- **Your goal**: Pictures are not part of the copy. Reproduce all the records exactly.

- **Data for this exercise**:
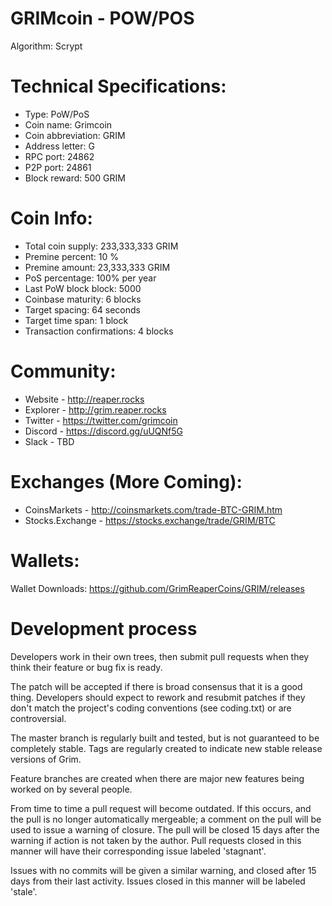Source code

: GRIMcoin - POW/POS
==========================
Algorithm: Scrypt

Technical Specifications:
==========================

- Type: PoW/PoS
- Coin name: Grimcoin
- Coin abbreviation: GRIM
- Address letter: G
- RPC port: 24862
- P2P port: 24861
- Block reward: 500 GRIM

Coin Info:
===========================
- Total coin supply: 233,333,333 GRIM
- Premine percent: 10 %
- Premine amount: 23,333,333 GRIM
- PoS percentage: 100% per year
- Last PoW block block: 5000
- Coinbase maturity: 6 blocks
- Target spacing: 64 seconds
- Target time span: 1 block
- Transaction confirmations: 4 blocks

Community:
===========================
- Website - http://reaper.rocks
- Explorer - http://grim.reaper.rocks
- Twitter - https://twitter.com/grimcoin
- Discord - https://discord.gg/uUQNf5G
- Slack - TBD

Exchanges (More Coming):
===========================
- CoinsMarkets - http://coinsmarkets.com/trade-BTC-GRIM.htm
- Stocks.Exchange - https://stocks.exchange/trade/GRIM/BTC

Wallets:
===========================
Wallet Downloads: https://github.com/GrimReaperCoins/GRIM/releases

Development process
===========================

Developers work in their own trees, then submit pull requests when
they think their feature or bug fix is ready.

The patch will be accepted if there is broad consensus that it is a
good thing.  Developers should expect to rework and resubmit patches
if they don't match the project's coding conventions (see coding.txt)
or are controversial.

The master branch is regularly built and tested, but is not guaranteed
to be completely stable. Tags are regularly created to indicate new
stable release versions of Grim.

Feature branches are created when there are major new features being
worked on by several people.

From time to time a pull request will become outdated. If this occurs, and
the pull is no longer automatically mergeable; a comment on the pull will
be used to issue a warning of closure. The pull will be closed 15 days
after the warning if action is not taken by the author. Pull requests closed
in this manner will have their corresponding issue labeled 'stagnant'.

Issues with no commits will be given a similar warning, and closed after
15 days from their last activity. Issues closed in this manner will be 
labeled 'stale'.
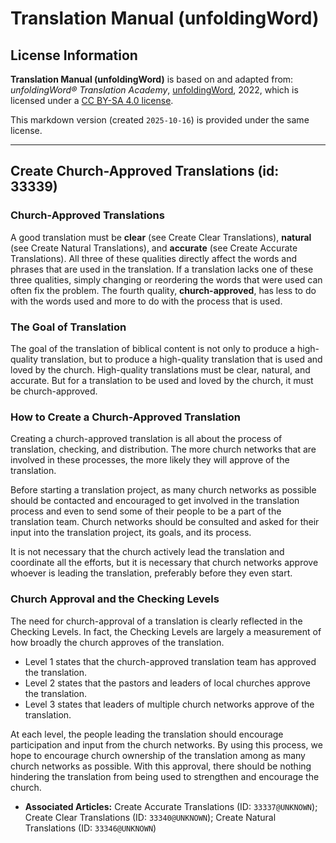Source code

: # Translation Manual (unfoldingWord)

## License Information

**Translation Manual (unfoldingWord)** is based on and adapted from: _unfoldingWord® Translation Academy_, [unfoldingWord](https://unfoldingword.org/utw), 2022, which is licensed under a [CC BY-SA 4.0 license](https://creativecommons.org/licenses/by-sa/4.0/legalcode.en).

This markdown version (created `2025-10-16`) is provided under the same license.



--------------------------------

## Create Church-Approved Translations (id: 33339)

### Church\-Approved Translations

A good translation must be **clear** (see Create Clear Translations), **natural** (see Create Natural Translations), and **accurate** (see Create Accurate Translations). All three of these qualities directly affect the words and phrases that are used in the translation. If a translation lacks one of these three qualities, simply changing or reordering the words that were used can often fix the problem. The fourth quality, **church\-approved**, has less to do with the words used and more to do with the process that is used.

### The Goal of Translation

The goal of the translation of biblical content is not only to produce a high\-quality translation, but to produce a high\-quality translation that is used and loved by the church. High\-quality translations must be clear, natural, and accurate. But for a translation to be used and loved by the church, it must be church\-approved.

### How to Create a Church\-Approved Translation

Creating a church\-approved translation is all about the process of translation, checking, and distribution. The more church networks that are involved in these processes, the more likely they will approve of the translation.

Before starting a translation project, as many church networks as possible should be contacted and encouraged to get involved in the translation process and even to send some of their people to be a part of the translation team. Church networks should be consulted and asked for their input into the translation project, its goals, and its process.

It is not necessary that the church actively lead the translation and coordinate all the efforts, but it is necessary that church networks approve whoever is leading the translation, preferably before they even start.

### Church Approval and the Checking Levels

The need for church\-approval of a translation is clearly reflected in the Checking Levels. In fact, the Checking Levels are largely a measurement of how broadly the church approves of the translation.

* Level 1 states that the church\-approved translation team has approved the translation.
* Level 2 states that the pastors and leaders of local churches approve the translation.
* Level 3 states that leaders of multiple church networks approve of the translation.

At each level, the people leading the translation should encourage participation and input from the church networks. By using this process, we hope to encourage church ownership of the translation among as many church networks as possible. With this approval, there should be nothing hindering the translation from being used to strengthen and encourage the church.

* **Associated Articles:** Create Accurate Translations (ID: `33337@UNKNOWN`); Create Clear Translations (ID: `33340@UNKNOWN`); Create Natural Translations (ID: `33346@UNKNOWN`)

- **Result of this task**:
Source code

: GRIMcoin - POW/POS
==========================
Algorithm: Scrypt

Technical Specifications:
==========================

- Type: PoW/PoS
- Coin name: Grimcoin
- Coin abbreviation: GRIM
- Address letter: G
- RPC port: 24862
- P2P port: 24861
- Block reward: 500 GRIM

Coin Info:
===========================
- Total coin supply: 233,333,333 GRIM
- Premine percent: 10 %
- Premine amount: 23,333,333 GRIM
- PoS percentage: 100% per year
- Last PoW block block: 5000
- Coinbase maturity: 6 blocks
- Target spacing: 64 seconds
- Target time span: 1 block
- Transaction confirmations: 4 blocks

Community:
===========================
- Website - http://reaper.rocks
- Explorer - http://grim.reaper.rocks
- Twitter - https://twitter.com/grimcoin
- Discord - https://discord.gg/uUQNf5G
- Slack - TBD

Exchanges (More Coming):
===========================
- CoinsMarkets - http://coinsmarkets.com/trade-BTC-GRIM.htm
- Stocks.Exchange - https://stocks.exchange/trade/GRIM/BTC

Wallets:
===========================
Wallet Downloads: https://github.com/GrimReaperCoins/GRIM/releases

Development process
===========================

Developers work in their own trees, then submit pull requests when
they think their feature or bug fix is ready.

The patch will be accepted if there is broad consensus that it is a
good thing.  Developers should expect to rework and resubmit patches
if they don't match the project's coding conventions (see coding.txt)
or are controversial.

The master branch is regularly built and tested, but is not guaranteed
to be completely stable. Tags are regularly created to indicate new
stable release versions of Grim.

Feature branches are created when there are major new features being
worked on by several people.

From time to time a pull request will become outdated. If this occurs, and
the pull is no longer automatically mergeable; a comment on the pull will
be used to issue a warning of closure. The pull will be closed 15 days
after the warning if action is not taken by the author. Pull requests closed
in this manner will have their corresponding issue labeled 'stagnant'.

Issues with no commits will be given a similar warning, and closed after
15 days from their last activity. Issues closed in this manner will be 
labeled 'stale'.
Source code

: # Translation Manual (unfoldingWord)

## License Information

**Translation Manual (unfoldingWord)** is based on and adapted from: _unfoldingWord® Translation Academy_, [unfoldingWord](https://unfoldingword.org/utw), 2022, which is licensed under a [CC BY-SA 4.0 license](https://creativecommons.org/licenses/by-sa/4.0/legalcode.en).

This markdown version (created `2025-10-16`) is provided under the same license.



--------------------------------

## Create Church-Approved Translations (id: 33339)

### Church\-Approved Translations

A good translation must be **clear** (see Create Clear Translations), **natural** (see Create Natural Translations), and **accurate** (see Create Accurate Translations). All three of these qualities directly affect the words and phrases that are used in the translation. If a translation lacks one of these three qualities, simply changing or reordering the words that were used can often fix the problem. The fourth quality, **church\-approved**, has less to do with the words used and more to do with the process that is used.

### The Goal of Translation

The goal of the translation of biblical content is not only to produce a high\-quality translation, but to produce a high\-quality translation that is used and loved by the church. High\-quality translations must be clear, natural, and accurate. But for a translation to be used and loved by the church, it must be church\-approved.

### How to Create a Church\-Approved Translation

Creating a church\-approved translation is all about the process of translation, checking, and distribution. The more church networks that are involved in these processes, the more likely they will approve of the translation.

Before starting a translation project, as many church networks as possible should be contacted and encouraged to get involved in the translation process and even to send some of their people to be a part of the translation team. Church networks should be consulted and asked for their input into the translation project, its goals, and its process.

It is not necessary that the church actively lead the translation and coordinate all the efforts, but it is necessary that church networks approve whoever is leading the translation, preferably before they even start.

### Church Approval and the Checking Levels

The need for church\-approval of a translation is clearly reflected in the Checking Levels. In fact, the Checking Levels are largely a measurement of how broadly the church approves of the translation.

* Level 1 states that the church\-approved translation team has approved the translation.
* Level 2 states that the pastors and leaders of local churches approve the translation.
* Level 3 states that leaders of multiple church networks approve of the translation.

At each level, the people leading the translation should encourage participation and input from the church networks. By using this process, we hope to encourage church ownership of the translation among as many church networks as possible. With this approval, there should be nothing hindering the translation from being used to strengthen and encourage the church.

* **Associated Articles:** Create Accurate Translations (ID: `33337@UNKNOWN`); Create Clear Translations (ID: `33340@UNKNOWN`); Create Natural Translations (ID: `33346@UNKNOWN`)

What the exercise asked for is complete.